Тихо потрескивала печь, и квадратные часы, с двумя нарисованными васильками на белом деревянном циферблате без стекла, отстукивали секунды крупного шрифта цицеро. Окно попыталось улыбнуться. Слабый солнечный свет разливался по далекому холму, с какой-то бессмысленной отчетливостью выделяя маленькую ферму и три ее сосны на противоположном склоне, которые, казалось, продвигались вперед и затем снова отступали, когда тусклое солнце впадало в забытье.

«Не вижу нужды уезжать прямо сейчас, – сказал Круг. – Если они станут донимать меня слишком настойчиво, я, вероятно, так и поступлю, – пока же единственный ход, который мне хочется сделать, это отвести моего короля подальше длинной рокировкой».

Максимов встал и пересел на другой стул.

«Что ж, заставить тебя осознать свое положение – задача не из легких. Послушай, Адам, сам посуди: ни сегодня, ни завтра, ни когда-либо еще Падук не позволит тебе выехать за границу. Но сегодня ты еще можешь сбежать, как сбежали Беренц, Марбел и другие; завтра это будет невозможно – границы смыкаются все плотнее, и к тому времени, когда ты примешь решение, не останется ни малейшей щели».

«Допустим, но отчего в таком случае ты сам не бежишь?» – проворчал Круг.

«Мое положение несколько иное, – спокойно ответил Максимов. – Притом тебе это известно. Мы с Анной слишком стары – да, кроме того, я идеальный образец среднего человека и не представляю никакой угрозы для властей. А ты здоров как бык, и все в тебе преступно».

«Даже если бы я счел разумным уехать из страны, я не имею ни малейшего понятия, как это сделать».

«Иди к Туроку – он имеет, он сведет тебя с нужными людьми. Это будет стоить тебе немалых денег, но ты сможешь их раздобыть. Я тоже не знаю, как это делается, однако знаю, что это осуществимо, и уже делалось. Подумай о спокойной жизни в цивилизованной стране, о возможности работать, о школе, двери которой откроются для твоего сына. В твоих нынешних обстоятельствах —»

Он осекся. После ужасно неловкого ужина накануне вечером он сказал себе, что больше не будет касаться темы, которой этот странный вдовец, казалось, так стоически избегал.

«Нет, – сказал Круг. – Нет. Мне сейчас не до того. Ты очень трогательно беспокоишься обо мне, но, право, ты преувеличиваешь опасность. Я, конечно, приму во внимание твой совет. Давай не будем больше говорить об этом. Что делает Давид?»

«Что ж, по крайней мере, ты знаешь, что я думаю, – сказал Максимов, беря исторический роман, который читал, когда вошел Круг. – Но мы еще не закончили. Я попрошу Анну тоже поговорить с тобой, нравится тебе это или нет. Возможно, ей повезет больше. Я думаю, Давид с ней в огороде. Мы обедаем в час».
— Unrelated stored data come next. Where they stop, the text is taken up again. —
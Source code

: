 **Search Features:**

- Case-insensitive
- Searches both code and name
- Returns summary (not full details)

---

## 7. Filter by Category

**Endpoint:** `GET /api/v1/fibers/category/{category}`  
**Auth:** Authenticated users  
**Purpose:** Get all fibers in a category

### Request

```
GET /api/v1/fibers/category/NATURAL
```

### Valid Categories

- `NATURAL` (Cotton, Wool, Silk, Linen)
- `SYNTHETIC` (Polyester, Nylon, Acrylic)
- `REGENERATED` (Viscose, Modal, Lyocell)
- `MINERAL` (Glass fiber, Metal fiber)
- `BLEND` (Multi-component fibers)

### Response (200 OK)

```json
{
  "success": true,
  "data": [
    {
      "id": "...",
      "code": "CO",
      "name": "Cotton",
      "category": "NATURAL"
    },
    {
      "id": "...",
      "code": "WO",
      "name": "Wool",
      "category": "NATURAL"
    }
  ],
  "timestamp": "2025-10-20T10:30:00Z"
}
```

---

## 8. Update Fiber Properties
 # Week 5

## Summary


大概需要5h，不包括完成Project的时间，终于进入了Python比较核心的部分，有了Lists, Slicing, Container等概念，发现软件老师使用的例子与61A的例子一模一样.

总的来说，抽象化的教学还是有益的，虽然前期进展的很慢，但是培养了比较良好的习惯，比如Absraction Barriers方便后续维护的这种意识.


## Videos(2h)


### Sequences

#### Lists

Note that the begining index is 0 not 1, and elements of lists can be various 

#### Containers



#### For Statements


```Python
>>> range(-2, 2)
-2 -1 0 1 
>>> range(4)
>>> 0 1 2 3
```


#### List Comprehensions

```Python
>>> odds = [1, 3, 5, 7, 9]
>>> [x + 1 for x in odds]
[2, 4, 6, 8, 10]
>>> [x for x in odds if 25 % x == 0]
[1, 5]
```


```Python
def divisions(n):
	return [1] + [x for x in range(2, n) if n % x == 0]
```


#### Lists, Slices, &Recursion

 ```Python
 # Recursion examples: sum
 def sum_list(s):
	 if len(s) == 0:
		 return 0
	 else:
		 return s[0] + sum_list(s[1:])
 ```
Ночь выдалась ненастной, она металась и задыхалась жестокими потоками дождя, и в стылости холодного тихого утра мокрые бурые астры пребывали в полном смятении, а остро пахнущие лиловые листья капусты, между грубыми прожилками которых личинки наделали отвратительных дыр, были запятнаны ртутью. Давид с мечтательным выражением сидел в тачке, а маленькая пожилая дама пыталась толкать ее по грязной глинистой дорожке.

«Не могу!» – воскликнула она со смехом и откинула с виска прядь тонких серебристых волос.

Давид выбрался из тачки. Круг, не глядя на Анну Петровну, сказал, что ему подумалось, не слишком ли холодно мальчику без пальто, на что она ответила, что белый свитер, который был на нем, достаточно плотный и удобный. Ольге почему-то никогда особенно не нравилась Анна Петровна и ее приторная праведность.

«Хочу взять его с собой на длинную прогулку, – сказал Круг. – Должно быть, он вам уже порядком надоел. Обед в час, верно?»

Что он говорил, какими словами пользовался, – не имело значения; он продолжал избегать ее прямого доброжелательного взгляда, на который, как ему казалось, он не мог ответить тем же, и прислушивался к собственному голосу, нижущему тривиальные звуки в тишине съежившегося мира.

Стоя на том же месте, она проводила взглядом отца и сына, рука об руку идущих к дороге. Совершенно неподвижная, перебирающая связку ключей и наперсток в оттопыренных карманах черной кофты.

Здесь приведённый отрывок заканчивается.